"You can't derive an ought from an is"- Hume.
Kita
memang tidak bisa menarik 'ought' (kewajiban moral) dari 'is'
(kenyataan materialistik/fisik), ini ibarat menyamakan 'cinta' dan
hormon 'oxytocin'. 'Cinta' adalah fenomena psikologis dan sosial yang kompleks
sementara hormon oxytocin hanya sebuah zat kimia. Korelasi hormon ini
dengan perasaan cinta, sex dan social bonding terlalu kompleks 'banyak
variable neurologis kompleks' jadi gak akan bisa di buat rumus sederhana seperti
dalam fisika E=mc2. Sehingga moralitas bisa di analisa secara sosiologis
dan psikologis berkaitan dengan 'human suffering dan happiness'
misalnya, faktor apa saja yang promote happiness dan suffering. Anehnya
seringkali happiness bagi si A = suffering bagi si B, nah gimana menarik
'kewajiban moral dari situasi ini?' memang tidak bisa, si A tidak harus
mengurangi suffering si B, si B pun tidak harus diam pada possisi
sufferingnya, dia bisa saja mencuri dari si A agar dapat sedikit porsi
happiness. Kecuali dia enjoy suffering, bisa aja. Atau si A tidak suka
happiness dan ingin suffering, bisa aja. Ilusi bahwa ada sebuah
'kewajiban moral' justru yang membuat orang mudah kena tipu. Menyadari
bahwa semua orang bisa menikam anda dari belakang akan membuat anda lebih
waspada dan rentan tipu-tipuan murahan. Seperti ketipu dukun, ustas,
paranormal, politisi, nabi, saintis, dll. Tapi untuk memuluskan agenda
kita kan memang harus sering berpura-pura santun dan nurut, karena yang
punya otoritas bisa saja membuhuh kita jika telihat terlalu melawan.

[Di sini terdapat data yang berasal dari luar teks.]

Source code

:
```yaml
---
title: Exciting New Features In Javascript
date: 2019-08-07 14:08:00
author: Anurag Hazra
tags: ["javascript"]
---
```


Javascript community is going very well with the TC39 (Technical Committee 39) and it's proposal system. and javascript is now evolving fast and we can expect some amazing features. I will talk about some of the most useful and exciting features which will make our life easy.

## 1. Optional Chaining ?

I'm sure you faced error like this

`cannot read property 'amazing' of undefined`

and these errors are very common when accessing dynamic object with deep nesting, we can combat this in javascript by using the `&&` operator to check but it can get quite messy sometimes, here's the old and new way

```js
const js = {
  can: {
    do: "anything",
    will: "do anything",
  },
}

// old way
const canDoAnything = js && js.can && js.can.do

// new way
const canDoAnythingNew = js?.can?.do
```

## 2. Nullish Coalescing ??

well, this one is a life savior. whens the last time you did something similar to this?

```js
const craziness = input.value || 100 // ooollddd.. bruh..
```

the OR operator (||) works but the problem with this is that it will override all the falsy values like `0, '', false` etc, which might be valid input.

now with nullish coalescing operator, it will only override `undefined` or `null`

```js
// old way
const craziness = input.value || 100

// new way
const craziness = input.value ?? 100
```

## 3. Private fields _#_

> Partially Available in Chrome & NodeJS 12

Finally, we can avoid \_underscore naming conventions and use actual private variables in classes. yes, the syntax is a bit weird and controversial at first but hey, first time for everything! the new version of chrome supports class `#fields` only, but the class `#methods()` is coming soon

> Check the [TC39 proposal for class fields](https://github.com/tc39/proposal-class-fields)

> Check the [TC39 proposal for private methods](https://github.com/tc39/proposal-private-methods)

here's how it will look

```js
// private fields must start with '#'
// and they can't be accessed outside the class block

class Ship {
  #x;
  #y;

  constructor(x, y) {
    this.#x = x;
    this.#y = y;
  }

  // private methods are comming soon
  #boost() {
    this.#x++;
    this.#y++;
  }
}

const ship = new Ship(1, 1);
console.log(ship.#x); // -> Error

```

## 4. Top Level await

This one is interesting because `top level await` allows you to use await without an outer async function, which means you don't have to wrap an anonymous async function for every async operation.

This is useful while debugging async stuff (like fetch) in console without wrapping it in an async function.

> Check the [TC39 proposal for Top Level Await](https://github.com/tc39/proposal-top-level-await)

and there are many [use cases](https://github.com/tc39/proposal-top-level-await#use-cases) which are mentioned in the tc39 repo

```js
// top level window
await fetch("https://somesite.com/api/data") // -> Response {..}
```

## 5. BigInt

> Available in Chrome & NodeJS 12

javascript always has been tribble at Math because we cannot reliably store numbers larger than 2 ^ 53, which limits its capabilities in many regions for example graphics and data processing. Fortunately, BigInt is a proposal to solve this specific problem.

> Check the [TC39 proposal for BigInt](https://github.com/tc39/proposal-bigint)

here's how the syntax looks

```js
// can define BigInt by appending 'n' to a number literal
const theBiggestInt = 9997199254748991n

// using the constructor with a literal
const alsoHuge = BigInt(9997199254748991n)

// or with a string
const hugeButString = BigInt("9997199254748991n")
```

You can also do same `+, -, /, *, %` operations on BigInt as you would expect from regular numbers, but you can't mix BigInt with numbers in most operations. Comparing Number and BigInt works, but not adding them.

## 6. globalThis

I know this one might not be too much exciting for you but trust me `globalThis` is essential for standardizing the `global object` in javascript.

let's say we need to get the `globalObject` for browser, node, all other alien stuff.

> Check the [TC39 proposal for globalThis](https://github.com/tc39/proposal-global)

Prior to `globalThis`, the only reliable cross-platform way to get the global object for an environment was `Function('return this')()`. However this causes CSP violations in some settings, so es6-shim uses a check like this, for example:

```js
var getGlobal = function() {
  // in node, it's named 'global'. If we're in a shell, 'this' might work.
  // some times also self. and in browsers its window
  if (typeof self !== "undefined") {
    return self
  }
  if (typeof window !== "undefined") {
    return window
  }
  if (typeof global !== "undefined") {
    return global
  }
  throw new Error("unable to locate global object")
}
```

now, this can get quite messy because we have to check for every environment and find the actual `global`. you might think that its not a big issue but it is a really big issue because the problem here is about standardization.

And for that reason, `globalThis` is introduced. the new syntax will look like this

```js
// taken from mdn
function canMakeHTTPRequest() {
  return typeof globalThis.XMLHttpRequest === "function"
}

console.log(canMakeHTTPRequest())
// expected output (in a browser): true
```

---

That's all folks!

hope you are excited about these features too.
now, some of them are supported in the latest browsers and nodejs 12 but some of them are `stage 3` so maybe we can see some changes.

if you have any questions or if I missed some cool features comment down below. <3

Anehnya saya lebih banyak dapet moral insight dari literatur satanic/machiavellian daripada literatur agama.
Karena dalam literatur agama, 'Si A nyolong istri anaknya atau menikahi anak di bawah umur' di justifikasi oh 'itu karena di perintah atau di restui tuhan',
Dalam literatur satanic atau machiavellian,
'Si A nyolong istri anaknya atau menikahi anak di bawah umur' tidak di
justifikasi jawabannya 'memang manusia itu punya hasrat sex besar yang
jika dia mampu melakukannya dan tidak ada yang mampu melarang, akan di
lakukan walaupun itu dengan istri anaknya atau dengan anak kecil,
nothing you can do about it unless you have anough power to stop him, if
you have anough power you might be that person yourself and nothing can
stop you except those who can overpower you'
Jadi
ini menyanggah konklusi tulisan di atas. Sama aja agama dan ateisme
sama2 tidak bisa mencegah perbuatan manusia yg di anggap tidak bermoral
atau bermoral. tidak bisa mempengaruhi outcome dari keadaan. dengan
agama bukan berarti orang akan lebih bermoral, ateis juga tidak berarti
orang jadi tak bermoral.
"Religion is an insult to
human dignity. With or without it you would have good people doing good
things and evil people doing evil things. But for good people to do evil
things, that takes religion." -Nobel Laureate Steven Weinberg
"man is born free, but forever live in chains," Rousseau
"we are truly free in a universe size playground" - Kurzgesagt
Nihilism: Nothing matters.
Optimistic Nihilism: It doesn't matter that nothing matters.